• **SOURCE INFORMATION**
Start of Block

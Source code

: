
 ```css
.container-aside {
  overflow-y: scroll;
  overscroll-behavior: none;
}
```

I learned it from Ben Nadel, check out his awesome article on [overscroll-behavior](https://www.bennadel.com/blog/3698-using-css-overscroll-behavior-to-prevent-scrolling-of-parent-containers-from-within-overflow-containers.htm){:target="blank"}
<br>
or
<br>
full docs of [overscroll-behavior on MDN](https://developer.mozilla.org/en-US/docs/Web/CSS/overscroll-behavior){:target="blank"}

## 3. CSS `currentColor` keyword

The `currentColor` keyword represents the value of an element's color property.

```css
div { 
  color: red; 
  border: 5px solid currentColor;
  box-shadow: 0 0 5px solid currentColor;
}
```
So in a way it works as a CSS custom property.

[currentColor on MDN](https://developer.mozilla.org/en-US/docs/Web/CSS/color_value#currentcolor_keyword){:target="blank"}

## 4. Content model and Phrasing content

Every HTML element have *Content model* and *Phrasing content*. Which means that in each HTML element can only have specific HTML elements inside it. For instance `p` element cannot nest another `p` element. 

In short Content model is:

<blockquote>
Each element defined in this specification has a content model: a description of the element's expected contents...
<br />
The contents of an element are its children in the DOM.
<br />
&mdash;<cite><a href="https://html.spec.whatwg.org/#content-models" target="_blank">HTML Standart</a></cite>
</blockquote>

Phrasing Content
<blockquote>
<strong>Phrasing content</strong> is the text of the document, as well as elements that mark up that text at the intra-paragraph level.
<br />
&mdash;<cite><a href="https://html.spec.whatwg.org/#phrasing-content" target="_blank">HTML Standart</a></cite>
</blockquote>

End of Block

• **WHAT IS REQUIRED**
No line before the one with "full docs of" belongs in the answer; copy that line and the rest of the records exactly.

• **OUTPUT OF THE EXERCISE**
full docs of [overscroll-behavior on MDN](https://developer.mozilla.org/en-US/docs/Web/CSS/overscroll-behavior){:target="blank"}

## 3. CSS `currentColor` keyword

The `currentColor` keyword represents the value of an element's color property.

```css
div { 
  color: red; 
  border: 5px solid currentColor;
  box-shadow: 0 0 5px solid currentColor;
}
```
So in a way it works as a CSS custom property.

[currentColor on MDN](https://developer.mozilla.org/en-US/docs/Web/CSS/color_value#currentcolor_keyword){:target="blank"}

## 4. Content model and Phrasing content

Every HTML element have *Content model* and *Phrasing content*. Which means that in each HTML element can only have specific HTML elements inside it. For instance `p` element cannot nest another `p` element. 

In short Content model is:

<blockquote>
Each element defined in this specification has a content model: a description of the element's expected contents...
<br />
The contents of an element are its children in the DOM.
<br />
&mdash;<cite><a href="https://html.spec.whatwg.org/#content-models" target="_blank">HTML Standart</a></cite>
</blockquote>

Phrasing Content
<blockquote>
<strong>Phrasing content</strong> is the text of the document, as well as elements that mark up that text at the intra-paragraph level.
<br />
&mdash;<cite><a href="https://html.spec.whatwg.org/#phrasing-content" target="_blank">HTML Standart</a></cite>
</blockquote>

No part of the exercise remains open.